Task objective: Look through the records below, and copy out every line that holds the string "tabulation".

Raw data Start Marker

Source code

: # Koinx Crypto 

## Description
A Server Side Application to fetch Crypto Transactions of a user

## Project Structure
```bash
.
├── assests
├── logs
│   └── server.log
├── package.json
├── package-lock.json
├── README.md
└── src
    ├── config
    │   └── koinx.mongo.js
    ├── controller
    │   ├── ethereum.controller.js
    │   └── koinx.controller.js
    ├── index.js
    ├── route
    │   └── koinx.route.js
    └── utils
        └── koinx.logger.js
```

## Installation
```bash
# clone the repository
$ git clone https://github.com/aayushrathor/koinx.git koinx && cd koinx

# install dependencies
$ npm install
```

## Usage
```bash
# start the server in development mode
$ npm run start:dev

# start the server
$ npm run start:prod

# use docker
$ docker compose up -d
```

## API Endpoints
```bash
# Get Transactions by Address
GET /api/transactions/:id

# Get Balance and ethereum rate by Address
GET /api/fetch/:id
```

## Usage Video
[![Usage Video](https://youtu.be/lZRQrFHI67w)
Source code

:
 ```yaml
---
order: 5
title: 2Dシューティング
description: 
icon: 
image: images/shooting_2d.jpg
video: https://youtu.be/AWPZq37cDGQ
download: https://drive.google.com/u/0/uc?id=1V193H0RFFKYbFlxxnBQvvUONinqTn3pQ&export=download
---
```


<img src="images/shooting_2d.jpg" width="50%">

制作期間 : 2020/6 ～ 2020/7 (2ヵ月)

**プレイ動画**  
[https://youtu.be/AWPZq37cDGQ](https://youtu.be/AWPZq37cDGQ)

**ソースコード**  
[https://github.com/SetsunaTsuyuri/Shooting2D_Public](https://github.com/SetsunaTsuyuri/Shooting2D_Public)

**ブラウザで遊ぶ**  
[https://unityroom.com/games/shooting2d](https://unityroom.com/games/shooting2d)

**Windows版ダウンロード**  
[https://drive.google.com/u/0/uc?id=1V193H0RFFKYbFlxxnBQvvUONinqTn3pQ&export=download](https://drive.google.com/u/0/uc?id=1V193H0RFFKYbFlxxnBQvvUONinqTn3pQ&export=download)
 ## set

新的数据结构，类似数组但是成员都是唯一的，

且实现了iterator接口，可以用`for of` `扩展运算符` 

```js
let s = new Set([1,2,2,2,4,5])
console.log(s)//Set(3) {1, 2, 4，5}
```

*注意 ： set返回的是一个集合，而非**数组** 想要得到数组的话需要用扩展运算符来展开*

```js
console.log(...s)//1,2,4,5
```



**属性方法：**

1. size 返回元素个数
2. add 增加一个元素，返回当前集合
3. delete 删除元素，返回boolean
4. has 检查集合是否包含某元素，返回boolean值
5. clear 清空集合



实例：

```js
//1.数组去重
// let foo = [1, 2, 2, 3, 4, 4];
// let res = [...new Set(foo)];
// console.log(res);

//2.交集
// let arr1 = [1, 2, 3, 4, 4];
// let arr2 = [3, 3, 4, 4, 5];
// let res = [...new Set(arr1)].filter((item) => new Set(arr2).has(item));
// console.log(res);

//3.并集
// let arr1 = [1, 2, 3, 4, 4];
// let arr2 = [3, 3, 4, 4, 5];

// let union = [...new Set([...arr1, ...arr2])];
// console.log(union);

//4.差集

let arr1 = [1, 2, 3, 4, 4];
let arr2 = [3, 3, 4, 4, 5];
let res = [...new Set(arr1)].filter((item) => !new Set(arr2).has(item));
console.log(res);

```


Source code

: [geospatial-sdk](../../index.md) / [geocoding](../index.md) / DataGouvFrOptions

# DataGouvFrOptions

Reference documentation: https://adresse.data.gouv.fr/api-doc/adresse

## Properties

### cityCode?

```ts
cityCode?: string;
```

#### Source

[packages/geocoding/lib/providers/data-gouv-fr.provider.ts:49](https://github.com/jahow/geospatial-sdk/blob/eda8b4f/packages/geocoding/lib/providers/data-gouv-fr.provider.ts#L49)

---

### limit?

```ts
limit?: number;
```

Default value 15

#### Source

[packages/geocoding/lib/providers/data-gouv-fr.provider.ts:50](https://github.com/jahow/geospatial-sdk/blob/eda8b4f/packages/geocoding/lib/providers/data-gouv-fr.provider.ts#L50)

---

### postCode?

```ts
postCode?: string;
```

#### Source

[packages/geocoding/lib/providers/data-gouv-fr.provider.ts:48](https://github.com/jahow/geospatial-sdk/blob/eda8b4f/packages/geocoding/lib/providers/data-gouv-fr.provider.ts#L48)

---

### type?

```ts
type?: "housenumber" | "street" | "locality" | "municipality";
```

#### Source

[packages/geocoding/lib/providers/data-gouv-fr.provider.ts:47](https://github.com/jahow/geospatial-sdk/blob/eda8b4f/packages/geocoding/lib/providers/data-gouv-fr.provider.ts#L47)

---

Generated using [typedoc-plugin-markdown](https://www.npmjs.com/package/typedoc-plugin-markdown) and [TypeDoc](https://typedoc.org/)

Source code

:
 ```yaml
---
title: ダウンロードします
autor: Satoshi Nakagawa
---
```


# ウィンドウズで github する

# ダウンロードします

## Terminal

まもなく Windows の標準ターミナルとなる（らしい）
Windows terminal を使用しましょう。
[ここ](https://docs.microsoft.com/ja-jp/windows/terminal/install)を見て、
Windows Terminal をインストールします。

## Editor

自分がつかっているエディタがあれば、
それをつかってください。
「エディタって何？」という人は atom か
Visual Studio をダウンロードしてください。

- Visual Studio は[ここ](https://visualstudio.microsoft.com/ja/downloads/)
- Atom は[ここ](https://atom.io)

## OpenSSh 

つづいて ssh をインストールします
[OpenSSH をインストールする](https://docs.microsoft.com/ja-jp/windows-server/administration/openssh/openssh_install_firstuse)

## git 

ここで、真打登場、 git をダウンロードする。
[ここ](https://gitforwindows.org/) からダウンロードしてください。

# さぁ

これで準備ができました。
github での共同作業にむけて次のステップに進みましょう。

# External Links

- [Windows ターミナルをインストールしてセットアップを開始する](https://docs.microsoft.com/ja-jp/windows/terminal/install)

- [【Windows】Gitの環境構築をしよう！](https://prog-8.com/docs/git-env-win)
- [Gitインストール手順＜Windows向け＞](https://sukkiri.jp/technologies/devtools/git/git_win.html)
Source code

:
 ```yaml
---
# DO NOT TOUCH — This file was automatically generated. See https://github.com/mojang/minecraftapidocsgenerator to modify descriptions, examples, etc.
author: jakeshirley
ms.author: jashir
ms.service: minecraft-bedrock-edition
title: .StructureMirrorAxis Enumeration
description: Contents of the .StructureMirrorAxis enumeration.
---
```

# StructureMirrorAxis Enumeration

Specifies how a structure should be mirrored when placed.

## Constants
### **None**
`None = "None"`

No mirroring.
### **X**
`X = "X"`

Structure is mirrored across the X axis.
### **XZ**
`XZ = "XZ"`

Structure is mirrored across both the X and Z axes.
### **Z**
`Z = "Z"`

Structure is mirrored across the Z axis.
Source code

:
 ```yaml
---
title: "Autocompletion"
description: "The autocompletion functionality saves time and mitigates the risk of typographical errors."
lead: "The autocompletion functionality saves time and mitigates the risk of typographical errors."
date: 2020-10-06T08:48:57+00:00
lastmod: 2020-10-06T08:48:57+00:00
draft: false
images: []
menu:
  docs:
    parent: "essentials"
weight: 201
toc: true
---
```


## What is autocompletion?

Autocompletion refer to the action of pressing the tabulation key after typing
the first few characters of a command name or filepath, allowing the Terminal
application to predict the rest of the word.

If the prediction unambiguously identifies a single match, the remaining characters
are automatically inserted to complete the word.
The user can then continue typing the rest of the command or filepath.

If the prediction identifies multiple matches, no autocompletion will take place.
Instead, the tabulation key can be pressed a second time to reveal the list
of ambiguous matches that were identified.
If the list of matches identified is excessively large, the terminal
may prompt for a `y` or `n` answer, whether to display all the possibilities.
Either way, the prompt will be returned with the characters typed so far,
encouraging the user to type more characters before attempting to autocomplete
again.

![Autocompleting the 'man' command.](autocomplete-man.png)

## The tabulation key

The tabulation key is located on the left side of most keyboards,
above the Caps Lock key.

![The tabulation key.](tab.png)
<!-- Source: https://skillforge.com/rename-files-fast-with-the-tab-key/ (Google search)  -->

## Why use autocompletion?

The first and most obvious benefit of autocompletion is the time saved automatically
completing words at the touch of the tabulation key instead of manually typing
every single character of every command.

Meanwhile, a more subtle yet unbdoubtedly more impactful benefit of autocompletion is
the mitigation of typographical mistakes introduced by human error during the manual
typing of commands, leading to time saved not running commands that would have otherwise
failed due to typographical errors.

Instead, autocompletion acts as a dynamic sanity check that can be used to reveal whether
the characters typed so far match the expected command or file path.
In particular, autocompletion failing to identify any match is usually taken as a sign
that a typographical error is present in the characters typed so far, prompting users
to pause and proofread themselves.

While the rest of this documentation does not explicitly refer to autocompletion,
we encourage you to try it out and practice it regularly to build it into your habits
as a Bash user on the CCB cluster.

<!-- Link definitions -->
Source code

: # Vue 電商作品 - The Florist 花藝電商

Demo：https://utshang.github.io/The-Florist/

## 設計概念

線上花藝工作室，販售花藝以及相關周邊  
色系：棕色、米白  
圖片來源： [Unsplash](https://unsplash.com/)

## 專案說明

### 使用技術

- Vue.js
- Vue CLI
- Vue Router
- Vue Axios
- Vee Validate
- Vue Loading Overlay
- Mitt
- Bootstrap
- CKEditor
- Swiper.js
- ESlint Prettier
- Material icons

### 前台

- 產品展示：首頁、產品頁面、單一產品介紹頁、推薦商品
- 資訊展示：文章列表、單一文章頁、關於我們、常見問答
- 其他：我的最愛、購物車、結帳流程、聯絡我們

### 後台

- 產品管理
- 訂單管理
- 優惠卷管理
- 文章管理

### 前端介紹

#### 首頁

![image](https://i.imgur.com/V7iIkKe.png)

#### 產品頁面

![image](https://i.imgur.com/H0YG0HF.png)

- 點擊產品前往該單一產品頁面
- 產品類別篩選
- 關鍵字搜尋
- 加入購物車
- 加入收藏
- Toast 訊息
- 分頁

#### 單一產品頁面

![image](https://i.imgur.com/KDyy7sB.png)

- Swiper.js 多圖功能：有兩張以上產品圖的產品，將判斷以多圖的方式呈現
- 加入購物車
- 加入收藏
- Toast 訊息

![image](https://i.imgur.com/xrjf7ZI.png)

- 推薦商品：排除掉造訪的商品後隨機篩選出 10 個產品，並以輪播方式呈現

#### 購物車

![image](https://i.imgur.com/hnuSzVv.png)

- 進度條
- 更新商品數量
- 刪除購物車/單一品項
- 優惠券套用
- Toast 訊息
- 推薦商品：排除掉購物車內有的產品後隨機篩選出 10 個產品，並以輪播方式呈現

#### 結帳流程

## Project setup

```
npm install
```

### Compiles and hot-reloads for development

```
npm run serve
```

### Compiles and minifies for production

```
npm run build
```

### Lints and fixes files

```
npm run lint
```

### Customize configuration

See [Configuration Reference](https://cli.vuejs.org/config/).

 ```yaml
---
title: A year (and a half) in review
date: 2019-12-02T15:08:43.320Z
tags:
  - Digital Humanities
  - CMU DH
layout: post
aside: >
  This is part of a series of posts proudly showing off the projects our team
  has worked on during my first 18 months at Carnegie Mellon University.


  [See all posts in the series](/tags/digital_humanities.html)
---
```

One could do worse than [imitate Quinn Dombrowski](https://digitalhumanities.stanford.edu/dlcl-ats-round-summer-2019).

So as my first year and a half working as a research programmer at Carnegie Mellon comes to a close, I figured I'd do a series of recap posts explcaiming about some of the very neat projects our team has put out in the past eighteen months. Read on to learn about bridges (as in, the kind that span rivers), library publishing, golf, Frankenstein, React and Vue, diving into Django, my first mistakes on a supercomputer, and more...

Raw data End Marker

Exercise response:
Autocompletion refer to the action of pressing the tabulation key after typing
Instead, the tabulation key can be pressed a second time to reveal the list
## The tabulation key
The tabulation key is located on the left side of most keyboards,
![The tabulation key.](tab.png)
completing words at the touch of the tabulation key instead of manually typing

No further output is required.